● How to complete this task
The lines from the top of the records below through the one containing "#### **🧪 System Diagnostics**" are to be transcribed exactly, and nothing else is to be added.

● Supplied material
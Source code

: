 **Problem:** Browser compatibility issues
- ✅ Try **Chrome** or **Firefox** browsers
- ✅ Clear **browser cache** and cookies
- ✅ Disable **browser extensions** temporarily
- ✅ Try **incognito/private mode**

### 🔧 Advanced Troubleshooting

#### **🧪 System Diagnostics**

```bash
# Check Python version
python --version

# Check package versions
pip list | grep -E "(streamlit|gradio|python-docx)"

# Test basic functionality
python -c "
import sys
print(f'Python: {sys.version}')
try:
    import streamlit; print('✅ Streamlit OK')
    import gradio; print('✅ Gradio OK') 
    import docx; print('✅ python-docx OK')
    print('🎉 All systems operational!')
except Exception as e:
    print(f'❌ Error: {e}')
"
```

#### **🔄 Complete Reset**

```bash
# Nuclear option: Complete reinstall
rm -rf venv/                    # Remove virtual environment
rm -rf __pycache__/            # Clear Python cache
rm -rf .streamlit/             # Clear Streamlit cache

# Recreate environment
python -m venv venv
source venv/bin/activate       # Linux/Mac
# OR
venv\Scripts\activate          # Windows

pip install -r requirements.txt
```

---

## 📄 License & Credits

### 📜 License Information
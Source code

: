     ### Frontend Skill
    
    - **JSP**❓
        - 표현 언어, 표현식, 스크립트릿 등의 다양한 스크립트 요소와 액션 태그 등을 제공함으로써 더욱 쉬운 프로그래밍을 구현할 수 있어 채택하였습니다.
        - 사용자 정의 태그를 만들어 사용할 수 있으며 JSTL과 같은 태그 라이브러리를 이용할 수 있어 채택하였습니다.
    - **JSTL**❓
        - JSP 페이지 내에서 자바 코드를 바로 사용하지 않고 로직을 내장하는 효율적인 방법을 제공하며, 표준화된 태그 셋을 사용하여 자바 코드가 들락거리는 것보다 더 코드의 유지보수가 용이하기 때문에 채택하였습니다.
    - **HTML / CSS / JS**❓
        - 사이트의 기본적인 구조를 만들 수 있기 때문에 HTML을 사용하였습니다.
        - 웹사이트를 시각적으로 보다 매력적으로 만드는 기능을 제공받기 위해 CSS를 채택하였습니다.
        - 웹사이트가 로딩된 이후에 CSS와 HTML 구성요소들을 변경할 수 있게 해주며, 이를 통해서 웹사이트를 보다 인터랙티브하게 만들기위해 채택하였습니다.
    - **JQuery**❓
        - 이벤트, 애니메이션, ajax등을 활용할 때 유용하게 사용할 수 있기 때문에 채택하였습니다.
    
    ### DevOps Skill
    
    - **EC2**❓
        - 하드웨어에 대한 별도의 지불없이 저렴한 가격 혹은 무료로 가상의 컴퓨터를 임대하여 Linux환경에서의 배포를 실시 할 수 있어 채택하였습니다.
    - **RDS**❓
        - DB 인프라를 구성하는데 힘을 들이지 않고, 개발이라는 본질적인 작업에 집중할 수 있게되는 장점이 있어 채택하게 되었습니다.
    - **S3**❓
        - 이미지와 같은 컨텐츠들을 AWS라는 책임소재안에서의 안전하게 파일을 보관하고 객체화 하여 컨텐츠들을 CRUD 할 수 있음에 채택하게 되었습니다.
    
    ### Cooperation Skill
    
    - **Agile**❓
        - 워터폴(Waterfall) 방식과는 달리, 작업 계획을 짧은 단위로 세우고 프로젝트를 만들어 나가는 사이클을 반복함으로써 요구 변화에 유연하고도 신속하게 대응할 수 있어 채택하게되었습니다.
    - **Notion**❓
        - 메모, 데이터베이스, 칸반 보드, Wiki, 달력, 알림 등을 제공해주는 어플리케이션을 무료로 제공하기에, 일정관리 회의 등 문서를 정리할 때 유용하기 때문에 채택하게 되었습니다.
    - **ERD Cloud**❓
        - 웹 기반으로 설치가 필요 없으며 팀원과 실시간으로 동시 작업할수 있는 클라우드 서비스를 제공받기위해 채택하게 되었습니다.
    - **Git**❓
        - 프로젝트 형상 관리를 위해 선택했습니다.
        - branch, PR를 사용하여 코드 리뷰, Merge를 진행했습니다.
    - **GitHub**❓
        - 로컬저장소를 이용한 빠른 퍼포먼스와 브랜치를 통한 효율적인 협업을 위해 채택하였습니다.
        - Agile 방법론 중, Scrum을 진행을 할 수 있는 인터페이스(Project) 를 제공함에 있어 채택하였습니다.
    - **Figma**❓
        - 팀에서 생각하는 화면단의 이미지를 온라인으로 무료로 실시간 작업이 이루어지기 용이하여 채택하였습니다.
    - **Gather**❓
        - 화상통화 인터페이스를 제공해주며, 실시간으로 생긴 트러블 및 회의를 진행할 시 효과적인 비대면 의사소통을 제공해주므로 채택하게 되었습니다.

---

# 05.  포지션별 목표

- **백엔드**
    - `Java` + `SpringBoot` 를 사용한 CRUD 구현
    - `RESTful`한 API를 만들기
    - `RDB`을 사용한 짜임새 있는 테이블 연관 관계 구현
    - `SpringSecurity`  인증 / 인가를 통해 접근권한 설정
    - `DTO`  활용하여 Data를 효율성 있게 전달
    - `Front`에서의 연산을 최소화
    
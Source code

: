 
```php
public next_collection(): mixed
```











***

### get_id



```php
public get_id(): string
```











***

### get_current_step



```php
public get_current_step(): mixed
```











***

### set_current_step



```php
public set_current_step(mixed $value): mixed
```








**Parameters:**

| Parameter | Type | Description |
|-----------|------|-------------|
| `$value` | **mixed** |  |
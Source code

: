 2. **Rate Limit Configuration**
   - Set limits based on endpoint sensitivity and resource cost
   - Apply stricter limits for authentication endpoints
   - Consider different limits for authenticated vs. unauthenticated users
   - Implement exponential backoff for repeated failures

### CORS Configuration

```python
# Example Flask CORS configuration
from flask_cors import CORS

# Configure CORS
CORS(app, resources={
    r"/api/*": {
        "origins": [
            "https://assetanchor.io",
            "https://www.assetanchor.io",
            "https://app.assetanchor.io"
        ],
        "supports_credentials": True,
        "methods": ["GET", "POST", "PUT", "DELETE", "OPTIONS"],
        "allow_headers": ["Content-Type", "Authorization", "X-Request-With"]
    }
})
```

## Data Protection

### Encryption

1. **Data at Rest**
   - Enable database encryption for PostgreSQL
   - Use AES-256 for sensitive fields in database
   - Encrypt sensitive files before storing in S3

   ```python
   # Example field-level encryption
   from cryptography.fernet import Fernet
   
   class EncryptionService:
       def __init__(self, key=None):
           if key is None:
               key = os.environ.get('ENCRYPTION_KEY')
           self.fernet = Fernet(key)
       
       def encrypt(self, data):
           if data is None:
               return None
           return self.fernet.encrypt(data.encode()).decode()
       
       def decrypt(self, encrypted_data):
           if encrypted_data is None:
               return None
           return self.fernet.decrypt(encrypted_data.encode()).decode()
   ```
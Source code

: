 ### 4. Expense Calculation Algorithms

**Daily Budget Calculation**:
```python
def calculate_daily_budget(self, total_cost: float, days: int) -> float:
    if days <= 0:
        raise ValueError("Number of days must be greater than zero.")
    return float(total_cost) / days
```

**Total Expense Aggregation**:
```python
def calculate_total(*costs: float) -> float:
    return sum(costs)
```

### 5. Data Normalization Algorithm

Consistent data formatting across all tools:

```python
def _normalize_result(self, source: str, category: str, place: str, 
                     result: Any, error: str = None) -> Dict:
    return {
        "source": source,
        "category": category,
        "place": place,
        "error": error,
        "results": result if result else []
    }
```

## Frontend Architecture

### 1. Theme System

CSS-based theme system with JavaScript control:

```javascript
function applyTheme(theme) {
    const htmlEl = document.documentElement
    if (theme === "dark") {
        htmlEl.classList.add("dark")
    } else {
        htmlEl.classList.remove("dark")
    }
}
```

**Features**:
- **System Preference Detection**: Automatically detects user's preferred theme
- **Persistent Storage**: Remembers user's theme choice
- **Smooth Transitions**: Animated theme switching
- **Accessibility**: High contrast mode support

● Problem solution
Source code

: **Problem:** Browser compatibility issues
- ✅ Try **Chrome** or **Firefox** browsers
- ✅ Clear **browser cache** and cookies
- ✅ Disable **browser extensions** temporarily
- ✅ Try **incognito/private mode**

### 🔧 Advanced Troubleshooting

#### **🧪 System Diagnostics**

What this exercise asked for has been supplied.